INFORMATION SUPPLIED START
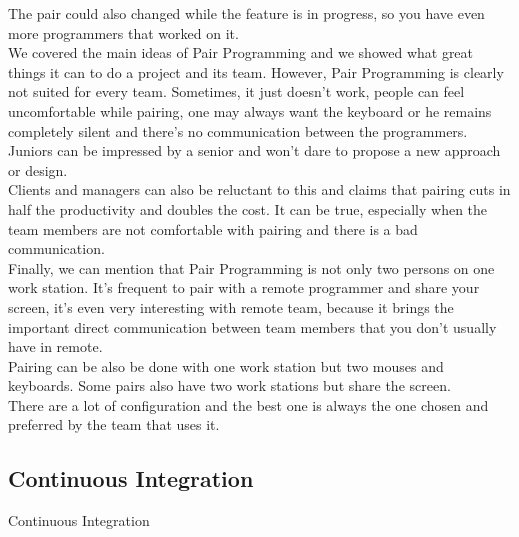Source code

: The pair could also changed while the feature is in progress, so you
have even more programmers that worked on it. \\
\newline
We covered the main ideas of Pair Programming and we showed what great
things it can to do a project and its team.
However, Pair Programming is clearly not suited for every team.
Sometimes, it just doesn't work, people can feel uncomfortable while
pairing, one may always want the keyboard or he remains completely
silent and there's no communication between the programmers.
Juniors can be impressed by a senior and won't dare to propose a new
approach or design. \\
Clients and managers can also be reluctant to this and claims that
pairing cuts in half the productivity and doubles the cost.
It can be true, especially when the team members are not comfortable with
pairing and there is a bad communication. \\
\newline
Finally, we can mention that Pair Programming is not only two persons on
one work station.
It's frequent to pair with a remote programmer and share your screen,
it's even very interesting with remote team, because it brings the
important direct communication between team members that you don't
usually have in remote. \\
Pairing can be also be done with one work station but two mouses and
keyboards.
Some pairs also have two work stations but share the screen. \\
There are a lot of configuration and the best one is always the one
chosen and preferred by the team that uses it.

\subsection{Continuous Integration}\label{subsec:continuous-integration}
Continuous Integration
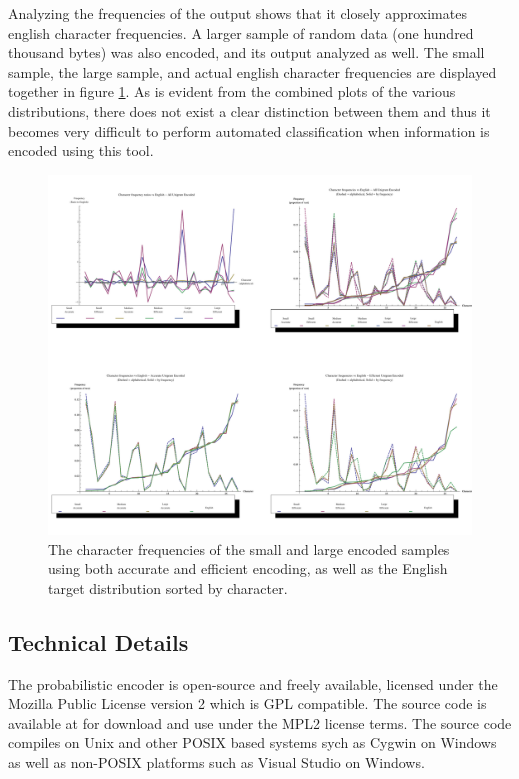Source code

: \documentclass[12pt]{report}
\theoremstyle{remark}
\theoremstyle{definition}
\theoremstyle{definition}
\theoremstyle{definition}
\begin{document}
\begin{appendices}
Analyzing the frequencies of the output shows that it closely approximates
english character frequencies. A larger sample of random data (one hundred
thousand bytes) was also encoded, and its output analyzed as well. The small
sample, the large sample, and actual english character frequencies are displayed
together in figure \ref{FIGURE_frequencies-bytop}. As is evident from the combined plots of the
various distributions, there does not exist a clear distinction between them and
thus it becomes very difficult to perform automated classification when
information is encoded using this tool.

\begin{landscape}
\begin{figure}
\centering
\includegraphics[width=1.15\textwidth]{figures/plots_unigram.pdf}
\caption[Plot of Character Frequencies]{The character frequencies of the small and large encoded samples using both accurate and efficient encoding, as well as the English target distribution sorted by character.}
\label{FIGURE_frequencies-bytop}
\end{figure}
\end{landscape}

\subsection{Technical Details} The probabilistic encoder is open-source and
freely available, licensed under the Mozilla Public License version 2 which is
GPL compatible. The source code is available at \cite{probcodesrc} for download
and use under the MPL2 license terms. The source code compiles on Unix and other
POSIX based systems sych as Cygwin on Windows as well as non-POSIX platforms such as Visual Studio on Windows.


\end{appendices}
\end{document}
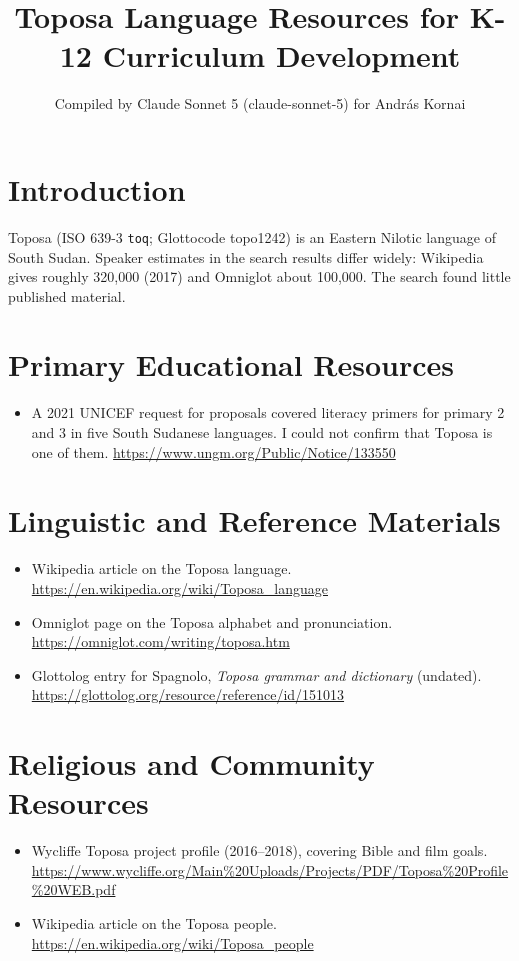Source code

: \documentclass[12pt]{article}
\title{Toposa Language Resources for K-12 Curriculum Development}
\author{Compiled by Claude Sonnet 5 (claude-sonnet-5) for Andr\'as Kornai}
\date{}
\begin{document}
\maketitle

\section{Introduction}
Toposa (ISO 639-3 \texttt{toq}; Glottocode topo1242) is an Eastern Nilotic language of South Sudan. Speaker estimates in the search results differ widely: Wikipedia gives roughly 320,000 (2017) and Omniglot about 100,000. The search found little published material.

\section{Primary Educational Resources}
\begin{itemize}
\item A 2021 UNICEF request for proposals covered literacy primers for primary 2 and 3 in five South Sudanese languages. I could not confirm that Toposa is one of them. \url{https://www.ungm.org/Public/Notice/133550}
\end{itemize}

\section{Linguistic and Reference Materials}
\begin{itemize}
\item Wikipedia article on the Toposa language. \url{https://en.wikipedia.org/wiki/Toposa_language}
\item Omniglot page on the Toposa alphabet and pronunciation. \url{https://omniglot.com/writing/toposa.htm}
\item Glottolog entry for Spagnolo, \emph{Toposa grammar and dictionary} (undated). \url{https://glottolog.org/resource/reference/id/151013}
\end{itemize}

\section{Religious and Community Resources}
\begin{itemize}
\item Wycliffe Toposa project profile (2016--2018), covering Bible and film goals. \url{https://www.wycliffe.org/Main%20Uploads/Projects/PDF/Toposa%20Profile%20WEB.pdf}
\item Wikipedia article on the Toposa people. \url{https://en.wikipedia.org/wiki/Toposa_people}
\end{itemize}
\end{document}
INFORMATION SUPPLIED END
Given the entries above, transcribe exactly the lines from the one holding "things it can to do a project and its team." through the one holding "english character frequencies."; pictures do not belong in the transcription.

» ANSWER SECTION
things it can to do a project and its team.
However, Pair Programming is clearly not suited for every team.
Sometimes, it just doesn't work, people can feel uncomfortable while
pairing, one may always want the keyboard or he remains completely
silent and there's no communication between the programmers.
Juniors can be impressed by a senior and won't dare to propose a new
approach or design. \\
Clients and managers can also be reluctant to this and claims that
pairing cuts in half the productivity and doubles the cost.
It can be true, especially when the team members are not comfortable with
pairing and there is a bad communication. \\
\newline
Finally, we can mention that Pair Programming is not only two persons on
one work station.
It's frequent to pair with a remote programmer and share your screen,
it's even very interesting with remote team, because it brings the
important direct communication between team members that you don't
usually have in remote. \\
Pairing can be also be done with one work station but two mouses and
keyboards.
Some pairs also have two work stations but share the screen. \\
There are a lot of configuration and the best one is always the one
chosen and preferred by the team that uses it.

\subsection{Continuous Integration}\label{subsec:continuous-integration}
Continuous Integration
Source code

: \documentclass[12pt]{report}
\theoremstyle{remark}
\theoremstyle{definition}
\theoremstyle{definition}
\theoremstyle{definition}
\begin{document}
\begin{appendices}
Analyzing the frequencies of the output shows that it closely approximates
english character frequencies. A larger sample of random data (one hundred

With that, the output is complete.